The history of teaching Russian as a foreign language goes back over 1000 years. The periods and phases of development of the teaching method reflect the changes which have taken place in the social, political and socio-economic life of Russia, which significantly affect the processes of education, upbringing and learning.
Studying Russian abroad started soon after the formation of Kievan Rus and the Russian state's arrival on the world scene. Orthodox Slavonic countries used similar teaching methods and resources throughout the whole region, due to the influence of the Orthodox Church on their national languages and the similarity of their cultures and educational traditions. Between the 12th and 17th centuries in Western Europe, individual study of Russian prevailed, with bilingual phrasebooks and dictionaries used widely. There were even trips to Rus with the aim of mastering the language whilst living with a Russian family. The majority of those learning Russian belonged to the merchant classes. Russian first began to be taught in the universities and schools of Western Europe at the beginning of the 18th century. Russian and foreign authors compiled grammar books and practical resources in Russian for foreigners. The textbooks included texts about Russia - describing its geography, climate and customs, and the tourist attractions in Russian towns.

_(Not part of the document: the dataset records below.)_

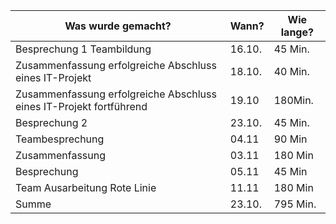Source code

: ﻿Was wurde gemacht? | Wann? | Wie lange?
--- | --- | ---
Besprechung 1 Teambildung| 16.10. |45 Min.
Zusammenfassung erfolgreiche Abschluss eines IT-Projekt | 18.10. |40 Min.
Zusammenfassung erfolgreiche Abschluss eines IT-Projekt fortführend | 19.10| 180Min.
Besprechung 2| 23.10. |45 Min.
Teambesprechung | 04.11 | 90 Min
Zusammenfassung | 03.11 | 180 Min
Besprechung | 05.11 | 45 Min
Team Ausarbeitung Rote Linie | 11.11 | 180 Min
Summe| 23.10. |795 Min.
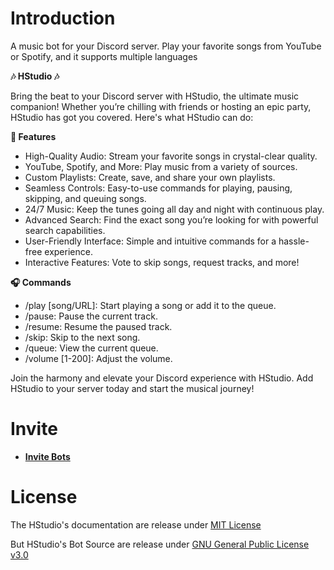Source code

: # Introduction
A music bot for your Discord server. Play your favorite songs from YouTube or Spotify, and it supports multiple languages

**🎶 HStudio 🎶**

Bring the beat to your Discord server with HStudio, the ultimate music companion! Whether you’re chilling with friends or hosting an epic party, HStudio has got you covered. Here's what HStudio can do:

**🌟 Features**

- High-Quality Audio: Stream your favorite songs in crystal-clear quality.
- YouTube, Spotify, and More: Play music from a variety of sources.
- Custom Playlists: Create, save, and share your own playlists.
- Seamless Controls: Easy-to-use commands for playing, pausing, skipping, and queuing songs.
- 24/7 Music: Keep the tunes going all day and night with continuous play.
- Advanced Search: Find the exact song you’re looking for with powerful search capabilities.
- User-Friendly Interface: Simple and intuitive commands for a hassle-free experience.
- Interactive Features: Vote to skip songs, request tracks, and more!

**🎧 Commands**

- /play [song/URL]: Start playing a song or add it to the queue.
- /pause: Pause the current track.
- /resume: Resume the paused track.
- /skip: Skip to the next song.
- /queue: View the current queue.
- /volume [1-200]: Adjust the volume.

Join the harmony and elevate your Discord experience with HStudio. Add HStudio to your server today and start the musical journey!

# Invite
- **[Invite Bots](https://hstudio.hewkawar.xyz/invite)**

# License
The HStudio's documentation are release under [MIT License](https://github.com/HStudioDiscordBot/Document/blob/main/LICENSE)

But HStudio's Bot Source are release under [GNU General Public License v3.0](https://github.com/HStudioDiscordBot/HStudioSource/blob/main/LICENSE)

In the 19th century and the early 20th century Russian was taught in the majority of European countries and in several countries in Asia and Africa. The study reader was introduced, a new type of resource which took advantage of the increased interest in Russian literature from foreigners.
Today the most common method for teaching Russian as a foreign language is known as the communicative method. It aims to give students the capacity to solve communicative tasks using the foreign language, and to talk fluently with Russian speakers. The language is therefore mastered during natural discussion, with the teacher as organiser and participant. The student is included in the discussion and should be constantly involved. Another method has been developed in connection with this - inter-cultural communication.
In 1999 Russian teaching specialists, based on research by the European Council, developed the National Educational Standards of Russian as a Foreign Language, proposing six levels of language mastery (elementary, basic, and certificate levels 1-4) relating to teaching in Russian institutes of higher education.
Communicative tasks are used to test students’ language level. Students must solve these problems using their knowledge of the language, topic and context, with their level of linguistic accuracy also assessed.
As a rule, the RFL departments are made up of a mixture of foreign students and Russian students who want to become Russian language teachers, studying for a 4-year Bachelor's degree. To get a place on the first year of the Bachelor's degree foreign students must pass the Level 1 RFL test. Those who want to can continue their studies to Master's level (the course lasts 2 years). Foreign students who have received a Bachelor's degree in their native country can also join the Master's course if they pass the relevant RFL test.
Russia has hosted the International Online Festival of Friendship for undergraduate, postgraduate and exchange students who study Russian as a foreign language since 2010, organised by the Department of Philology at the Lomonosov Moscow State University. In the first round the participants must write a creative work on one of twelve topics connected to Russia, the Russian language or Russian culture. The second round involves preparing a video presentation dedicated to the culture of their home country. All students currently studying at any Russian higher education institute can take part.